Eurovision Song Contest: The Story of Fire Saga

by | Jul 7, 2020 | 0 comments

An Irregular and Bland Take on the Famed European Music Competition


The Eurovision song contest is a huge event in Europe, giving it the size and spectacle of a big sporting event. However, outside of the Old Continent the competition is barely known. An attempt to bridge the American ignorance on it is made by Will Ferrell, who brings a comedic take on the annual musical celebration.

Eurovision Song Contest: The Story of Fire Saga (2020) is the story of Lars (Will Ferrell) and Sigrit (Rachel McAdams) two Icelanders from a small fishing village, who dream of representing their country in Eurovision. After a seeming sequence of accidents and flukes they stumble their way into a world of celebrity and glamour that might be too big for them

Just by taking a look at the film’s title, one can grasp the extreme confusion around this film’s identity. There seems to be a tear between wanting to appease fans of Eurovision, while also introducing it to clueless viewers outside of Europe. This causes for some blocky exposition scenes, such as in an Icelandic committee sequence were five minutes of dialogue are unabashedly reciting the competitions’ rules. Then there are dance and song routines with blatant cameos of real Eurovision contestants, but for a non-fan viewer these just seem like random interjections with characters who never show up again.

Will Ferrell had been a fan of Eurovision, reportedly ever since he went to Sweden with his wife in the late 90s and saw the furor over the competition. Ferrell co-wrote the screenplay for this film, and there are brief examples of his passion and love for Eurovision, with subtle homages that work much better than the celebrity cameos. In many ways Eurovision Song Contest felt like one of Ferrell’s mid-2000s comedies, with silly premises that are held up by quick-cracking jokes. However, Ferrell’s script seems to falter by spinning off in unnecessary tangents that make Eurovision Song Contest over two hours long. If such tangents were to bring about some character development, they would be worth it for a cathartic finale, but unfortunately, Ferrell isn’t able to give his Lars much depth.

We herein arrive at a critical mistake in the movie: casting Ferrell. True, such a film would not attract a big audience without the American’s star-power, but he seems so incongruous in this story. There is an attempt to bring some emotional depth to Lars’ character, by showing him having drifted to Eurovision as a way to cope with his mother’s death, and later as a show of independence to his disapproving father. Ferrell, however, is an actor who goes all in on the goofiness and is not one known to bring much emotional subtlety or layers. Furthermore, he clashes as much older than his role was meant to be, he has Pierce Brosnan playing his father, despite only being 13 years younger, and he doesn’t pair up too well with a much younger-looking McAdams as his romantic partner.

McAdams, however, justifies her casting by showing more flexibility in playing around with the more dramatic and comedic aspects of the film. One feels much more attuned with her character and her stakes than with Ferrell’s, feeling for the suppression and ignorance that she has felt from Lars. This makes her character infinitely more interesting that Lars, and had me wanting the film to dive more into her story instead.

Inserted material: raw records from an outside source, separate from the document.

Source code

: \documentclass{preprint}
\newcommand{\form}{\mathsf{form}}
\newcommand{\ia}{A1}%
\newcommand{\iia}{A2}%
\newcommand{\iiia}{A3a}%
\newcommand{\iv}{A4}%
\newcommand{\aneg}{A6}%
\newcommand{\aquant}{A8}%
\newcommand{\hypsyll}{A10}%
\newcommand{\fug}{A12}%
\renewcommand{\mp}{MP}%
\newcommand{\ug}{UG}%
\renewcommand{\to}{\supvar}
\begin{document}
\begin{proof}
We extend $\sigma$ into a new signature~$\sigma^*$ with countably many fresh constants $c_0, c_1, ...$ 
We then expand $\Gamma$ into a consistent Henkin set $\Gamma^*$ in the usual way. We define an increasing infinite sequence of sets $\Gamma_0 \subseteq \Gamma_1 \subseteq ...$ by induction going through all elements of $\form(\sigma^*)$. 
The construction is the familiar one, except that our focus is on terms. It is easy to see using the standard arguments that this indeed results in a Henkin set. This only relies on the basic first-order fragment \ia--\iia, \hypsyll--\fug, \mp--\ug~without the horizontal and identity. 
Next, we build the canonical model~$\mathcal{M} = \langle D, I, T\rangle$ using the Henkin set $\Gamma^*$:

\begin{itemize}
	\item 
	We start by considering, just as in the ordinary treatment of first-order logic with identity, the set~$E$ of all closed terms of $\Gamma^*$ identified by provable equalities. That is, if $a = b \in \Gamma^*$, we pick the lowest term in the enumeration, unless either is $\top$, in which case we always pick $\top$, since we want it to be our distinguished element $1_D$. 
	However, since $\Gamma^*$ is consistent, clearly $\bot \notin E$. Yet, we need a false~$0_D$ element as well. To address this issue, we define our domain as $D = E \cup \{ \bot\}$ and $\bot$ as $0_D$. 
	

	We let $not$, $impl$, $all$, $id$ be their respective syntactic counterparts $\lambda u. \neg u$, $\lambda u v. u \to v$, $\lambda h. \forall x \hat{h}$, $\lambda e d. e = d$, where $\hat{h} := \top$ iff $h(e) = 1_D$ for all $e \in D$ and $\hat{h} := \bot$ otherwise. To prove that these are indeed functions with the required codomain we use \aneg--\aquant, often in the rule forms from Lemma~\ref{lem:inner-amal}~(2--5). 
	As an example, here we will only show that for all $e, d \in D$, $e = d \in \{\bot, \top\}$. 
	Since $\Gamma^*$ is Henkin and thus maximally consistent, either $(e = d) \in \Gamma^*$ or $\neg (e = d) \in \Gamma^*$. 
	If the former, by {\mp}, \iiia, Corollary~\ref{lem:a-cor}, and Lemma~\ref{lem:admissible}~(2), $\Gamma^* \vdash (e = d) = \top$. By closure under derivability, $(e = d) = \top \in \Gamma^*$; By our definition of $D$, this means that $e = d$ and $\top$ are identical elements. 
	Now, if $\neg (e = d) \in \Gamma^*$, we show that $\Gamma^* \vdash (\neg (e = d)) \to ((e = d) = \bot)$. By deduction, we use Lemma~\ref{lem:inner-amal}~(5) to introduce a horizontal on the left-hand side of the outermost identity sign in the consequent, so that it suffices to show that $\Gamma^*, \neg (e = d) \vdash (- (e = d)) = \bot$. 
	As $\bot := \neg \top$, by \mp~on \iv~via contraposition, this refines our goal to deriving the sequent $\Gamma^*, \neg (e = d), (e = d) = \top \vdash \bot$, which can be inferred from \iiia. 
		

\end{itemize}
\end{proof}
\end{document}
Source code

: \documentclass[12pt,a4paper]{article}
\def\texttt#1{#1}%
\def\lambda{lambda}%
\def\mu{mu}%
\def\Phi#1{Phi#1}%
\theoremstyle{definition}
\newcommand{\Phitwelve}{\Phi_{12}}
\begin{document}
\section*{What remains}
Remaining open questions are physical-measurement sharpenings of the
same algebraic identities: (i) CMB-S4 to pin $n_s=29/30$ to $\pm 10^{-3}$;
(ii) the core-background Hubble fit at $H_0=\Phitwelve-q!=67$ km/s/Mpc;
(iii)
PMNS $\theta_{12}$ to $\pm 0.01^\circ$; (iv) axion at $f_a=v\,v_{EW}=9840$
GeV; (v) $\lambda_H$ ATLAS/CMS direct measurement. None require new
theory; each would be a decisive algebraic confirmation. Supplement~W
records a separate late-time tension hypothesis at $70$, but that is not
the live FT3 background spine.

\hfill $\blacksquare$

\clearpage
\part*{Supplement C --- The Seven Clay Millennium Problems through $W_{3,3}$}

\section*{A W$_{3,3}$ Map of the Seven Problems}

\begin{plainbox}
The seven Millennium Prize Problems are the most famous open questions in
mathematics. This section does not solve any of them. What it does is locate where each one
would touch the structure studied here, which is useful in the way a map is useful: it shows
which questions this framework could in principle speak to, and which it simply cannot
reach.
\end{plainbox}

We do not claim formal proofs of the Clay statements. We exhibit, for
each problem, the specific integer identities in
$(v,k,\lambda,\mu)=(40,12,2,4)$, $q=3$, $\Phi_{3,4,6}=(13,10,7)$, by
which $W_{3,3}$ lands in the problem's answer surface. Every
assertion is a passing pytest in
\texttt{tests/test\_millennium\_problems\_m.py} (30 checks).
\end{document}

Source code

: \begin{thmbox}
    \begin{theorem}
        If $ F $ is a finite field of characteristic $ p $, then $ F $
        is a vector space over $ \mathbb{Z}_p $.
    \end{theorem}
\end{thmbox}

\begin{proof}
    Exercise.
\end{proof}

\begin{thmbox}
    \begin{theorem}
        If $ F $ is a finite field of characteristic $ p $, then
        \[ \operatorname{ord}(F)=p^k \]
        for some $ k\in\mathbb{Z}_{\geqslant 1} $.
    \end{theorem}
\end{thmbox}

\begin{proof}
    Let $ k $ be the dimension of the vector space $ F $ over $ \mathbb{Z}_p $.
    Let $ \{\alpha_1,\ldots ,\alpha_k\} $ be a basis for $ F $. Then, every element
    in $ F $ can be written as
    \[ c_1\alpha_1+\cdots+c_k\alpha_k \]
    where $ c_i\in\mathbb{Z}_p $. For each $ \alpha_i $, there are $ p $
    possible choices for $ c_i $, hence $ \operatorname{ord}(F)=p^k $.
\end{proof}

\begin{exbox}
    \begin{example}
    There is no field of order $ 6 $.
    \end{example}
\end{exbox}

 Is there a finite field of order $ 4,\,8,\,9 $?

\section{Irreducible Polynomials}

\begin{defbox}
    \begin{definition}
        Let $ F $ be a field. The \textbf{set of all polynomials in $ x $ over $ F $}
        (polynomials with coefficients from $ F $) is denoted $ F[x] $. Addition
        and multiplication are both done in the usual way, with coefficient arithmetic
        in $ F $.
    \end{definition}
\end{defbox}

The film’s humor is largely hit-or-miss, with some gags earning chuckles, but others falling on cold silence. This irregularity seems to come from the fact that director David Dobkin isn’t motivated to make his scenes crisper and snappier, instead letting them drag on with seeming improvisations that bring about random material.

Eurovision Song Contest is also dragged down by the fact that it keeps cutting off the main draw of its entire pitch: the music. Because our protagonists are clumsy, their songs are frequently cut off in the first verses, and we only get about three complete songs played in the entire film. This makes for a frustrating and fragmented experience of the film’s music. When the film’s songs do play, they’re not half-bad, although their enjoyment is largely elevated thanks to the ability to hear the chorus lines.

In the end, while Eurovision Song Contest: The Story of Fire Saga might have been a passion project of Will Ferrell’s, it is a heavily flawed final product. While Netflix has produced true gems by giving its filmmakers free reign, Dobkin lets his scenes play for too long, and irregular jokes and clashing performing tones cause this, regretfully, to be a disappointment.